• [Task brief]:
Give the lines again, unchanged, starting with the line containing "import org.jetbrains.kotlin.gradle.tasks.KotlinCompile" and ending with the last line of the data below.
=== Section Start ===
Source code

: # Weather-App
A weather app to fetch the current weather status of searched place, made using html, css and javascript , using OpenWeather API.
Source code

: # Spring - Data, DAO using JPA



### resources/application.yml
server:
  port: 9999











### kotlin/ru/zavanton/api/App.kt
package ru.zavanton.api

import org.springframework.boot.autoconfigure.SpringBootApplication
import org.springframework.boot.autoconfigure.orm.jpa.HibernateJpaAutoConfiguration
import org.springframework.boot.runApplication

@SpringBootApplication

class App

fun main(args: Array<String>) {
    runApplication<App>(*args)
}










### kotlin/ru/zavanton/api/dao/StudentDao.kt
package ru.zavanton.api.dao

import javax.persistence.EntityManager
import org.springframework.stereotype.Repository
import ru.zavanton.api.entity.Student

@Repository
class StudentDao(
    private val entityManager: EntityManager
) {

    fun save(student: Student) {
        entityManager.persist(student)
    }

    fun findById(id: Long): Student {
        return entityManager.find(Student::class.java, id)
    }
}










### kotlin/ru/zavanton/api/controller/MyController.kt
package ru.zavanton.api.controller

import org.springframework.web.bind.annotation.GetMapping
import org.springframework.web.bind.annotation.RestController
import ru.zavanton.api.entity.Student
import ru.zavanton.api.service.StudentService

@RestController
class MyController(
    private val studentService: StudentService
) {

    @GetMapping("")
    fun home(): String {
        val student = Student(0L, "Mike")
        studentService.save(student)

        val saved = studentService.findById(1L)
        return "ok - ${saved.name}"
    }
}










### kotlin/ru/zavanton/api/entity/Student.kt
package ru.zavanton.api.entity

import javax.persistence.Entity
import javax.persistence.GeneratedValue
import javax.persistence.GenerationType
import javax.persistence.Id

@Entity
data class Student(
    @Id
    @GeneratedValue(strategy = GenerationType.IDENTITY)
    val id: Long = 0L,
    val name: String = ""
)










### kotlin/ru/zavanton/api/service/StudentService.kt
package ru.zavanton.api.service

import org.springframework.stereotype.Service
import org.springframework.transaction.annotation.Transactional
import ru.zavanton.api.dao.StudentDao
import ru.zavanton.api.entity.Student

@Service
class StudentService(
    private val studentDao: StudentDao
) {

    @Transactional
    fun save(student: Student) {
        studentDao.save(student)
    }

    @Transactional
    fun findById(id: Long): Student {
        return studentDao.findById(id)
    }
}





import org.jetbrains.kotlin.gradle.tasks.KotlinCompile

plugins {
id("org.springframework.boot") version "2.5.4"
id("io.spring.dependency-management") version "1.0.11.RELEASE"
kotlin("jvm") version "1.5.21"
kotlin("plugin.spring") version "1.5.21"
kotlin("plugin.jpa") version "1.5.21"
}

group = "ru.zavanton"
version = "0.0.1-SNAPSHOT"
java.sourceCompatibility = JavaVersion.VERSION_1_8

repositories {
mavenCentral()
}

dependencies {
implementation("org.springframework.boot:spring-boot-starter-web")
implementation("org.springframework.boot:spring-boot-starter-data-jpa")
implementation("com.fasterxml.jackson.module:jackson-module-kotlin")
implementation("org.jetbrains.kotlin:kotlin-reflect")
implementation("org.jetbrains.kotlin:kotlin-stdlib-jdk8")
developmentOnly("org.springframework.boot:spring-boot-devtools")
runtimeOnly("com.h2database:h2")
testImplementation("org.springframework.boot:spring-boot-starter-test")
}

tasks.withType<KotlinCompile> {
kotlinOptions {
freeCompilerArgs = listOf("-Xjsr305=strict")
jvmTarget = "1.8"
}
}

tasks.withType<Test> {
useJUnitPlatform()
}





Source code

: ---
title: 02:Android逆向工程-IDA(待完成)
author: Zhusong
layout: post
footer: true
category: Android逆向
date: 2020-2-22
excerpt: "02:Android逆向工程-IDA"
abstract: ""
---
=== Section End ===
• [Completed task]:
import org.jetbrains.kotlin.gradle.tasks.KotlinCompile

plugins {
id("org.springframework.boot") version "2.5.4"
id("io.spring.dependency-management") version "1.0.11.RELEASE"
kotlin("jvm") version "1.5.21"
kotlin("plugin.spring") version "1.5.21"
kotlin("plugin.jpa") version "1.5.21"
}

group = "ru.zavanton"
version = "0.0.1-SNAPSHOT"
java.sourceCompatibility = JavaVersion.VERSION_1_8

repositories {
mavenCentral()
}

dependencies {
implementation("org.springframework.boot:spring-boot-starter-web")
implementation("org.springframework.boot:spring-boot-starter-data-jpa")
implementation("com.fasterxml.jackson.module:jackson-module-kotlin")
implementation("org.jetbrains.kotlin:kotlin-reflect")
implementation("org.jetbrains.kotlin:kotlin-stdlib-jdk8")
developmentOnly("org.springframework.boot:spring-boot-devtools")
runtimeOnly("com.h2database:h2")
testImplementation("org.springframework.boot:spring-boot-starter-test")
}

tasks.withType<KotlinCompile> {
kotlinOptions {
freeCompilerArgs = listOf("-Xjsr305=strict")
jvmTarget = "1.8"
}
}

tasks.withType<Test> {
useJUnitPlatform()
}





Source code

: ---
title: 02:Android逆向工程-IDA(待完成)
author: Zhusong
layout: post
footer: true
category: Android逆向
date: 2020-2-22
excerpt: "02:Android逆向工程-IDA"
abstract: ""
---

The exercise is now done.